In re Coordinated Pretrial Proceedings in Antibiotic Antitrust Actions

Lord, D. J.

The opinion of the court was delivered by: LORD

(Consumer Class Actions)


 These seven actions were brought by the states of California, Hawaii, Kansas, Oregon, North Carolina, Utah and Washington against the five corporate defendants *fn1" for alleged price-fixing in the sale of certain broad spectrum antibiotic drugs. These states refused the defendants' settlement offer and were excluded from the settlement classes for government entities established by Judge Wyatt. State of West Virginia v. Chas. Pfizer & Co., 314 F. Supp. 710, 724 (S.D.N.Y. 1970). They were assigned to this judge, along with all other nonsettling cases, for the completion of pretrial proceedings. In re Antibiotic Drug Litigation, 320 F. Supp. 586 (J.P.M.L. 1970).

 Prior to transfer here the states moved for the establishment of each of their actions as class actions on behalf of two classes -- one composed of government entities within each state and another composed of all retail purchasers of the drugs for human consumption within the state. Some states sought to allege a cause of action parens patriae on behalf of those individual consumers who failed to come forward with their claims in any class action *fn2" and to allege a cause of action parens patriae on behalf of the state for damages to its economy.2a

 The government entity class was established in an earlier opinion. This leaves for consideration the retail consumer class and the individual consumer parens patriae claims. The defendants strongly oppose the states' requests in both of these areas. They assert that the proposed consumer class is unmanageable and that it may result in the compromise of their due process and jury trial rights.

 We conclude that the plaintiffs have made a sufficient showing to warrant the establishment of the proposed classes, but only on the condition that no notice be sent to the class members until plaintiffs satisfy the court that these actions are manageable and that the classes can be adequately notified of the pendency of these actions. Cusick v. N.V. Nederlandsche Combinatie Voor Chem. Ind., 317 F. Supp. 1022 (E.D. Pa. 1970); City of Philadelphia v. Emhart Corp., 50 F.R.D. 232. Because of this disposition of the class action issue, the court deems it unnecessary to examine the proposed parens patriae claims of the states and those motions are denied.
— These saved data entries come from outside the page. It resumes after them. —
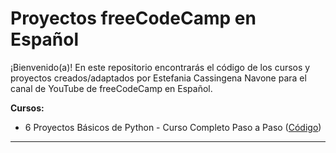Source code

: # Proyectos freeCodeCamp en Español

¡Bienvenido(a)! En este repositorio encontrarás el código de los cursos y proyectos creados/adaptados por Estefania Cassingena Navone para el canal de YouTube de freeCodeCamp en Español.

**Cursos:**

* 6 Proyectos Básicos de Python - Curso Completo Paso a Paso ([Código](https://github.com/estefaniacn/freecodecamp-proyectos-youtube/tree/main/6-proyectos-basicos-python))

-----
 The plaintiffs have satisfied many of the requirements of Rule 23 for the maintenance of a class action. First, they have met the tests imposed by Rule 23(a). There is no question but that the members of the consumer class within each state are so numerous that joinder is impractical. Many of the defendants' arguments concerning manageability proceed on that premise. *fn3"

 The representative parties are also asserting claims typical of the claims of the class members. All seven of the states support welfare programs which reimburse welfare recipients for the purchase of prescription drugs, including broad spectrum antibiotics of the type involved in this litigation. Because of these reimbursements the states stand in the shoes of a substantial number of purchasers of the drugs in question during the relevant periods and throughout their jurisdictions. *fn4"

 Finally, it is difficult to imagine a better representative of the retail consumers within a state than the state's attorney general. Historically the common law powers of the attorney general include the right and duty to take actions necessary to the maintenance of the general welfare and his presence in these actions is but a modern day application of that right and duty. His representation of the class provides the class with experienced counsel possessing sufficient resources and professional assistance to meet the obligations inevitably placed on a representative party under Rule 23.

 Plaintiffs have also shown that common questions of fact predominate over individual questions in these actions. F.R. Civ. P. 23(b)(3). The prior opinion establishing the government entity class also concluded that common questions of fact and law were presented in the two aspects of the liability question, i.e., did the defendants violate the antitrust laws and did any violation injure the members of the plaintiff class. And the commonality of these questions has usually been considered sufficient to satisfy the predominance standard. City of Philadelphia v. Emhart Corp., supra ; State of Minnesota v. United States Steel Corp., 44 F.R.D. 559 (D. Minn. 1968); State of Iowa v. Union Asphalt & Roadoils, Inc., 281 F. Supp. 391 (S.D. Iowa 1968); Philadelphia Elect. Co. v. Anaconda Amer. Brass Co., 43 F.R.D. 452 (E.D. Pa. 1968); See Gold Strike Stamp Co. v. Christensen, 436 F.2d 791 (10th Cir. 1970).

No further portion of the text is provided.